* _WORK INSTRUCTION_: Would you give the listing again exactly as written, minus its pictures?
#####
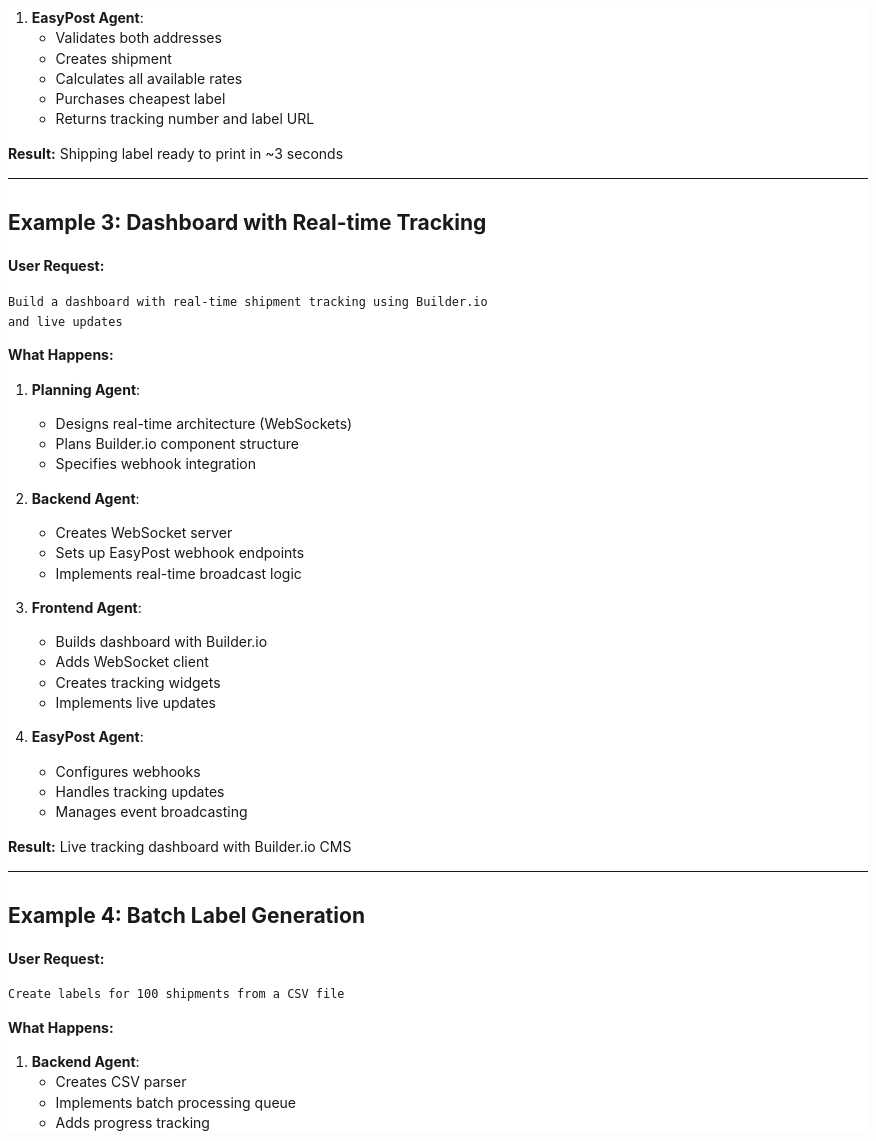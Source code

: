 1. **EasyPost Agent**:
   - Validates both addresses
   - Creates shipment
   - Calculates all available rates
   - Purchases cheapest label
   - Returns tracking number and label URL

**Result:** Shipping label ready to print in ~3 seconds

---

## Example 3: Dashboard with Real-time Tracking

**User Request:**
```
Build a dashboard with real-time shipment tracking using Builder.io
and live updates
```

**What Happens:**

1. **Planning Agent**:
   - Designs real-time architecture (WebSockets)
   - Plans Builder.io component structure
   - Specifies webhook integration

2. **Backend Agent**:
   - Creates WebSocket server
   - Sets up EasyPost webhook endpoints
   - Implements real-time broadcast logic

3. **Frontend Agent**:
   - Builds dashboard with Builder.io
   - Adds WebSocket client
   - Creates tracking widgets
   - Implements live updates

4. **EasyPost Agent**:
   - Configures webhooks
   - Handles tracking updates
   - Manages event broadcasting

**Result:** Live tracking dashboard with Builder.io CMS

---

## Example 4: Batch Label Generation

**User Request:**
```
Create labels for 100 shipments from a CSV file
```

**What Happens:**

1. **Backend Agent**:
   - Creates CSV parser
   - Implements batch processing queue
   - Adds progress tracking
#####
* _YOUR RESPONSE_:
Source code

: 1. **EasyPost Agent**:
   - Validates both addresses
   - Creates shipment
   - Calculates all available rates
   - Purchases cheapest label
   - Returns tracking number and label URL

**Result:** Shipping label ready to print in ~3 seconds

---

## Example 3: Dashboard with Real-time Tracking

**User Request:**
```
Build a dashboard with real-time shipment tracking using Builder.io
and live updates
```

**What Happens:**

1. **Planning Agent**:
   - Designs real-time architecture (WebSockets)
   - Plans Builder.io component structure
   - Specifies webhook integration

2. **Backend Agent**:
   - Creates WebSocket server
   - Sets up EasyPost webhook endpoints
   - Implements real-time broadcast logic

3. **Frontend Agent**:
   - Builds dashboard with Builder.io
   - Adds WebSocket client
   - Creates tracking widgets
   - Implements live updates

4. **EasyPost Agent**:
   - Configures webhooks
   - Handles tracking updates
   - Manages event broadcasting

**Result:** Live tracking dashboard with Builder.io CMS

---

## Example 4: Batch Label Generation

**User Request:**
```
Create labels for 100 shipments from a CSV file
```

**What Happens:**

1. **Backend Agent**:
   - Creates CSV parser
   - Implements batch processing queue
   - Adds progress tracking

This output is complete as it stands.